Despite the ground being even, the exercise ball proceeded down a hallway and stopped right in front of Thaxton’s bedroom door. Thaxton said that her and her roommates have tried to duplicate this instance again by pushing the ball from where it originally started moving, but to no avail. Something unhuman rolled the ball, she said. 

Because the original ghostly instances did not seem malicious, just strange, Thaxton and her roommates decided to affectionately name their ghost Penelope. 

“I was a little creeped out at first, but honestly because these things happened pretty regularly over two years; it kind of became a joke,” said Jensen Woods, a senior communications studies and interdisciplinary arts major who lived with Thaxton in the haunted apartment. “There was one night, though, we were pretty scared because weird noises kept coming from the end of our hallway. We tried burning sage, but it did not really do anything.”

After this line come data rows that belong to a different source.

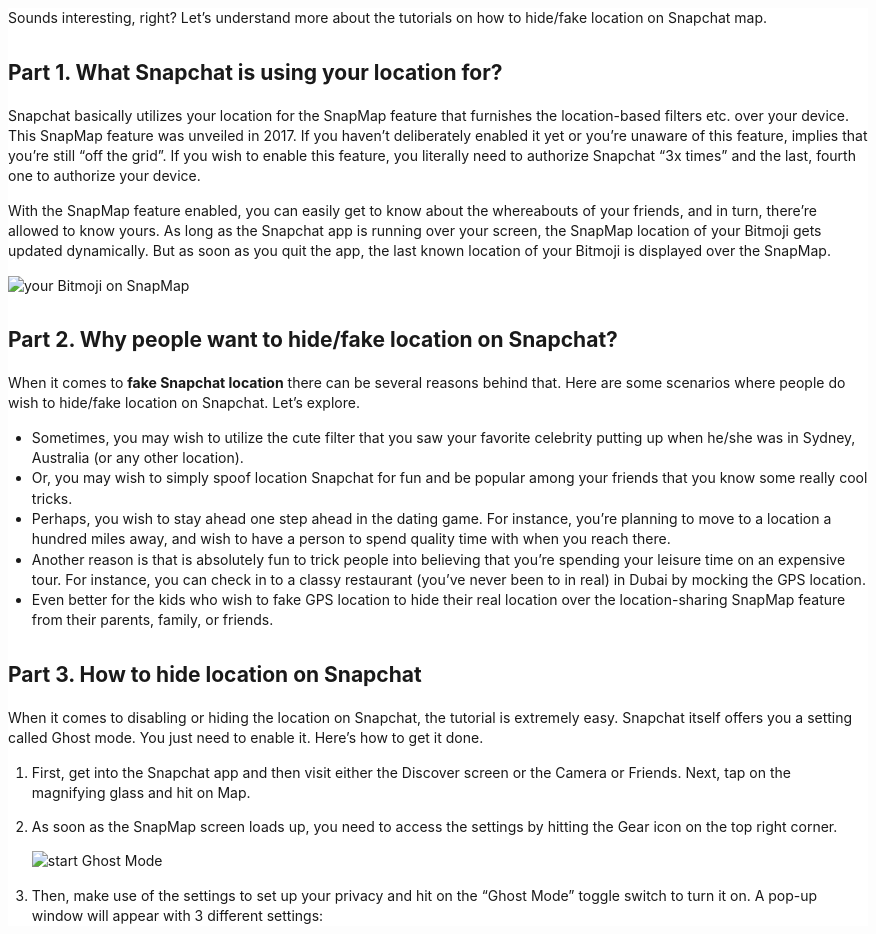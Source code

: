 Sounds interesting, right? Let’s understand more about the tutorials on how to hide/fake location on Snapchat map.

## Part 1. What Snapchat is using your location for?

Snapchat basically utilizes your location for the SnapMap feature that furnishes the location-based filters etc. over your device. This SnapMap feature was unveiled in 2017. If you haven’t deliberately enabled it yet or you’re unaware of this feature, implies that you’re still “off the grid”. If you wish to enable this feature, you literally need to authorize Snapchat “3x times” and the last, fourth one to authorize your device.

With the SnapMap feature enabled, you can easily get to know about the whereabouts of your friends, and in turn, there’re allowed to know yours. As long as the Snapchat app is running over your screen, the SnapMap location of your Bitmoji gets updated dynamically. But as soon as you quit the app, the last known location of your Bitmoji is displayed over the SnapMap.

![your Bitmoji on SnapMap](https://images.wondershare.com/drfone/article/2019/09/fake-snapchat-location-2.jpg)

## Part 2. Why people want to hide/fake location on Snapchat?

When it comes to **fake Snapchat location** there can be several reasons behind that. Here are some scenarios where people do wish to hide/fake location on Snapchat. Let’s explore.

- Sometimes, you may wish to utilize the cute filter that you saw your favorite celebrity putting up when he/she was in Sydney, Australia (or any other location).
- Or, you may wish to simply spoof location Snapchat for fun and be popular among your friends that you know some really cool tricks.
- Perhaps, you wish to stay ahead one step ahead in the dating game. For instance, you’re planning to move to a location a hundred miles away, and wish to have a person to spend quality time with when you reach there.
- Another reason is that is absolutely fun to trick people into believing that you’re spending your leisure time on an expensive tour. For instance, you can check in to a classy restaurant (you’ve never been to in real) in Dubai by mocking the GPS location.
- Even better for the kids who wish to fake GPS location to hide their real location over the location-sharing SnapMap feature from their parents, family, or friends.

## Part 3. How to hide location on Snapchat

When it comes to disabling or hiding the location on Snapchat, the tutorial is extremely easy. Snapchat itself offers you a setting called Ghost mode. You just need to enable it. Here’s how to get it done.

1. First, get into the Snapchat app and then visit either the Discover screen or the Camera or Friends. Next, tap on the magnifying glass and hit on Map.
2. As soon as the SnapMap screen loads up, you need to access the settings by hitting the Gear icon on the top right corner.

    ![start Ghost Mode](https://images.wondershare.com/drfone/article/2019/09/fake-snapchat-location-3.jpg)

3. Then, make use of the settings to set up your privacy and hit on the “Ghost Mode” toggle switch to turn it on. A pop-up window will appear with 3 different settings:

Thaxton’s personal experiences were not always so harmless, and she believes much of the haunting was directed at her personally during her time in the apartment. One day, upon coming home from school, she found that the straps on one of her backpacks burned off and melted in half. Thaxton tried desperately to find a way that the burning would have been started by natural causes. No candles burned near the bag, no heating unit scorched its fabric, no overbearing, super-nova sun shot through the window like a hyper-beam. There was simply no explanation. 

Since leaving the apartment and Braiden, Stroud, Thaxton and her roommates have not experienced any more paranormal disturbances, but avidly believe in the paranormal because of what they have witnessed in their college years, despite possible pushback. 

“To people who do not believe in ghosts: You simply have to experience it,” said Stroud. For those who do: “Just know you are not crazy. Sleep well, and find others to validate your experiences.”